JSON Lines import with one bad record. Three lines such as {"name":"Ada","score":98} can become a JSON object array or Markdown table. If line 2 is malformed, the summary changes to Needs repair and reports a JSON Lines parse error with the line number.
Uneven pipe-delimited rows. A row like Ada|Engineer|UK beside Grace|Analyst produces a padded missing cell. Grid Preview shows the blank or selected token, Column Profile lowers the fill percentage, and Conversion Audit records how many cells were padded.
Spreadsheet-bound safety check. A cell containing =IMPORTXML(...) is prefixed with an apostrophe when Spreadsheet formula guard is on. Conversion Audit reports how many formula-looking cells were guarded before the output is copied or downloaded.
FAQ:
Why did Auto detect choose the wrong source format?
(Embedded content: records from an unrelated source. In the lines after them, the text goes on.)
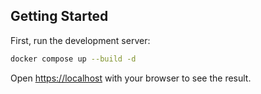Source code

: ## Getting Started

First, run the development server:

```bash
docker compose up --build -d

```

Open [https://localhost](https://localhost) with your browser to see the result.
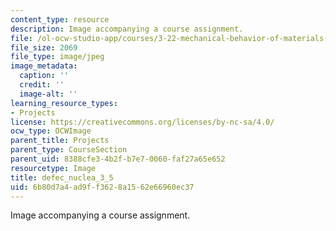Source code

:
 ```yaml
---
content_type: resource
description: Image accompanying a course assignment.
file: /ol-ocw-studio-app/courses/3-22-mechanical-behavior-of-materials-spring-2008/6b80d7a4ad9ff3628a1562e66960ec37_defec_nuclea_3_5.jpg
file_size: 2069
file_type: image/jpeg
image_metadata:
  caption: ''
  credit: ''
  image-alt: ''
learning_resource_types:
- Projects
license: https://creativecommons.org/licenses/by-nc-sa/4.0/
ocw_type: OCWImage
parent_title: Projects
parent_type: CourseSection
parent_uid: 8388cfe3-4b2f-b7e7-0060-faf27a65e652
resourcetype: Image
title: defec_nuclea_3_5
uid: 6b80d7a4-ad9f-f362-8a15-62e66960ec37
---
```

Image accompanying a course assignment.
Auto detection favors recognizable HTML, JSON Lines, JSON, Markdown, and consistent common delimiters. If your text uses a rare separator or contains many separator-like characters inside values, choose the source format or custom delimiter manually.
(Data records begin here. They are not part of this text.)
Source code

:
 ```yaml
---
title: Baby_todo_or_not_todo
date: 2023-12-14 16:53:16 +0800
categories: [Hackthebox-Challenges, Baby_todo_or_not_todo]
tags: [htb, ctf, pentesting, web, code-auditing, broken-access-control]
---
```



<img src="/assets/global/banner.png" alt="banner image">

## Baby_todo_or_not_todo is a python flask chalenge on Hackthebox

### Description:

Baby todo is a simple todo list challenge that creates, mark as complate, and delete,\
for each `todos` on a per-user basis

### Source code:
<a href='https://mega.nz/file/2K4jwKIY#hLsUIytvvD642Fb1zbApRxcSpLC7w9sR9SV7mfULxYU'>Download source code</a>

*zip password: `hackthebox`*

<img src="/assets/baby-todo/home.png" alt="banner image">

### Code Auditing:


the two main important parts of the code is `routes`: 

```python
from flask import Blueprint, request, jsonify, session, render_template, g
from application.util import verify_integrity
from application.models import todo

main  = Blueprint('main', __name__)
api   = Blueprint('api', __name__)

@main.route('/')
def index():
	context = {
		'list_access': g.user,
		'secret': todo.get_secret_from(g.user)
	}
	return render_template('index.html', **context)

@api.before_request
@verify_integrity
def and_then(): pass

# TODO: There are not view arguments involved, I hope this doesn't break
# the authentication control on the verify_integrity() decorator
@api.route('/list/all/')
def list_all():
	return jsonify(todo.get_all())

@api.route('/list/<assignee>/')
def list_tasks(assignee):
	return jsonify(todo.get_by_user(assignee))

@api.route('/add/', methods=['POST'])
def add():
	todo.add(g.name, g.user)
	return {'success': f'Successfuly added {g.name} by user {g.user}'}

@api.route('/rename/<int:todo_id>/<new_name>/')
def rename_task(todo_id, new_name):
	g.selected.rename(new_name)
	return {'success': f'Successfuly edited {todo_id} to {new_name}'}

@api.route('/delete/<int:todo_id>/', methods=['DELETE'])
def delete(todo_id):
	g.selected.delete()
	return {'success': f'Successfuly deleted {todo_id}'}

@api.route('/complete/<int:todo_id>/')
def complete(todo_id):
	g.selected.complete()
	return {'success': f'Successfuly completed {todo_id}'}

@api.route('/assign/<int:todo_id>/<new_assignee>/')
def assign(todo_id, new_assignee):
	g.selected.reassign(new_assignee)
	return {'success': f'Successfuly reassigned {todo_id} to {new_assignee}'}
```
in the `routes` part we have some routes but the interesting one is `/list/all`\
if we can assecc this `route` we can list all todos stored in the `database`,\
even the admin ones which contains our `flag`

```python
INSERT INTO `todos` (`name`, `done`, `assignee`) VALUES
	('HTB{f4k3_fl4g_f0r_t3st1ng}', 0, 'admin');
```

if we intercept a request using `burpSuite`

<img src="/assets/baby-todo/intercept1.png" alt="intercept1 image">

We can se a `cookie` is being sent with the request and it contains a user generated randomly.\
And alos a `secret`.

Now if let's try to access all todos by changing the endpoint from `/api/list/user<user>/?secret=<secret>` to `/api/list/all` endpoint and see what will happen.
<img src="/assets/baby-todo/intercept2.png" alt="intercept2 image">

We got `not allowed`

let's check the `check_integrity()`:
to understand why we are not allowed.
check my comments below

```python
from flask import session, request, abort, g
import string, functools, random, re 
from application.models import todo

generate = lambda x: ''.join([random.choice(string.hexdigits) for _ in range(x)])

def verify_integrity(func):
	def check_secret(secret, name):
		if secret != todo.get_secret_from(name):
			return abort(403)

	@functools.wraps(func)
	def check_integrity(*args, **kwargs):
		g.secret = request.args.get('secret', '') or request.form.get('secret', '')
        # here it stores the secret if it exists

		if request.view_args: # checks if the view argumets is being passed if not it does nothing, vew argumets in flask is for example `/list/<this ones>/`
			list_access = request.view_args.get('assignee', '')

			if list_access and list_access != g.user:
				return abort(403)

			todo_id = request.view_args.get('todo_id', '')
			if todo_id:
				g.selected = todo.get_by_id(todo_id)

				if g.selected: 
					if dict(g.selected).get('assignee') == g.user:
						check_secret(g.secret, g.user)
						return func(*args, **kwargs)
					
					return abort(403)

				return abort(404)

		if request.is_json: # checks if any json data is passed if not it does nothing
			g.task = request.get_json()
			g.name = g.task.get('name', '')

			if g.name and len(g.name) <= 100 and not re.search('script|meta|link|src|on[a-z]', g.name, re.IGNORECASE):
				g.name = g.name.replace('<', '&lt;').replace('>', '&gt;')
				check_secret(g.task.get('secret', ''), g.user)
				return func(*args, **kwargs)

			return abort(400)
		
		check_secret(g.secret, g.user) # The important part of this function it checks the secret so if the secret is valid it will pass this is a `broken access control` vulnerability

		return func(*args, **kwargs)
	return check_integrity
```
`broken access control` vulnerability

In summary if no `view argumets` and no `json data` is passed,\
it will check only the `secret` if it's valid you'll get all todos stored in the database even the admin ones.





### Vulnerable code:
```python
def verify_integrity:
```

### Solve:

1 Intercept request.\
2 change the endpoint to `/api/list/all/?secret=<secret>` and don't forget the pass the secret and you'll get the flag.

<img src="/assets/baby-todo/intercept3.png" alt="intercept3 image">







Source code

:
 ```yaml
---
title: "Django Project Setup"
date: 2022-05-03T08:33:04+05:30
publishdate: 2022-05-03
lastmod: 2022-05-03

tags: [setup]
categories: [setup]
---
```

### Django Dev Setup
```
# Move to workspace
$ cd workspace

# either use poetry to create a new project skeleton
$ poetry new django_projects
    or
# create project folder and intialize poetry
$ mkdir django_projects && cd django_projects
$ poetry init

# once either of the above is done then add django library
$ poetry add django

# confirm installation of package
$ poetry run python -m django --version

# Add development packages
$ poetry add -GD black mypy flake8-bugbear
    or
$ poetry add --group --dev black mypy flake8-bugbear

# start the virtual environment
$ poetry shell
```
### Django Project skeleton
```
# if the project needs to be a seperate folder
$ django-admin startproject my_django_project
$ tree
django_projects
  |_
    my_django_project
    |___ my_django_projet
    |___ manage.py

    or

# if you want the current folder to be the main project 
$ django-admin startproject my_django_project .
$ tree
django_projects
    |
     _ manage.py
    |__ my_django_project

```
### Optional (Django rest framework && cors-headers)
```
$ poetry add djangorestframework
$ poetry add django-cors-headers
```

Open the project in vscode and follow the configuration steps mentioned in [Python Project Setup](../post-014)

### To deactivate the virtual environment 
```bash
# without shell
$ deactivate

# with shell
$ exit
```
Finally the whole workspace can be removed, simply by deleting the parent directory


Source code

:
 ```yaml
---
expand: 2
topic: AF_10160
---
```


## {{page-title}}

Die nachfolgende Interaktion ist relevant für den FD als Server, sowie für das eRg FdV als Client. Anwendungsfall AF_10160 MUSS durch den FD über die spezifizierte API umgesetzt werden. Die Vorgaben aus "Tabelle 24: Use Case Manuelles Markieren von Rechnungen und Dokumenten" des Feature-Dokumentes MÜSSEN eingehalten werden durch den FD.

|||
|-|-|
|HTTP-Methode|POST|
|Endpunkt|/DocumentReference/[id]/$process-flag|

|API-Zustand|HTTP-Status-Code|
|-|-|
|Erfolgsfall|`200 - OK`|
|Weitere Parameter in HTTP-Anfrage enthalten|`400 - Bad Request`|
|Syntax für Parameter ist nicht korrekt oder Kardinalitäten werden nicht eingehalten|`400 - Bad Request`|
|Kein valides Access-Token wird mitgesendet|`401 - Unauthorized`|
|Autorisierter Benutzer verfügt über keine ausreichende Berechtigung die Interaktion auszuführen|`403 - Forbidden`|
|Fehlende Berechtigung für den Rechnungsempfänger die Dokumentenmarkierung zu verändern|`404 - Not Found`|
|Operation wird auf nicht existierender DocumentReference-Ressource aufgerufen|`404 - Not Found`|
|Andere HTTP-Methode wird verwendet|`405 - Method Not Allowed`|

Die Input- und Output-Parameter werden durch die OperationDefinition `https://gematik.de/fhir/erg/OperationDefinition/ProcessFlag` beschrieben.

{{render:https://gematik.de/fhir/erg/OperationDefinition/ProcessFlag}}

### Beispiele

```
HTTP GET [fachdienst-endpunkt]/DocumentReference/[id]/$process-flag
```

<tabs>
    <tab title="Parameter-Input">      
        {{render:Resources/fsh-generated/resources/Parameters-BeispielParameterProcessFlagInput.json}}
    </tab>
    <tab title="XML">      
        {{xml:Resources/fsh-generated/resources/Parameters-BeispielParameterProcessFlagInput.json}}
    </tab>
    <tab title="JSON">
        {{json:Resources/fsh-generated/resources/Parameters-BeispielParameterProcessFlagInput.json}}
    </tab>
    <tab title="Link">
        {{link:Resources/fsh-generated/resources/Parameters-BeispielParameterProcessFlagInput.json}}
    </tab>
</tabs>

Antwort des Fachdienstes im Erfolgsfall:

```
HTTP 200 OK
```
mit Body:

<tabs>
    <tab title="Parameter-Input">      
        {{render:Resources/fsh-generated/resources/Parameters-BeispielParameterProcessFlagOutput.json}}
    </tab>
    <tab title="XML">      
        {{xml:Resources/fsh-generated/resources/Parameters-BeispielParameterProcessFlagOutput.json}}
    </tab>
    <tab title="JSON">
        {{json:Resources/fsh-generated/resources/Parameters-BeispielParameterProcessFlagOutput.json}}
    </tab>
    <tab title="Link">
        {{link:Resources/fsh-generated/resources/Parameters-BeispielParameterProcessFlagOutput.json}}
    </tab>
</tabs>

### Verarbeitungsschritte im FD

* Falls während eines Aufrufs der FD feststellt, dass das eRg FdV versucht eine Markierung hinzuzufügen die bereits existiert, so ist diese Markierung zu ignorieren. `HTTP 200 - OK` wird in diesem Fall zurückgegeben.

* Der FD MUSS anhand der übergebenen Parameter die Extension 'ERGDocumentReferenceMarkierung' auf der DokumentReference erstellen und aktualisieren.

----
Does Preview rows limit copied or downloaded output?
No. Preview rows limits only the on-page Grid Preview. Copy actions, downloads, table exports, and JSON reports use the full converted grid.
Why did my first row disappear from the data?
It was probably used as headers. Set Header handling to Generate Column 1 headers when the first row is a real data row.
Why are my JSON keys different from the original headers?
Header names may be set to snake case, camel case, or Column number labels. Choose Preserve labels when human-readable headers should remain unchanged.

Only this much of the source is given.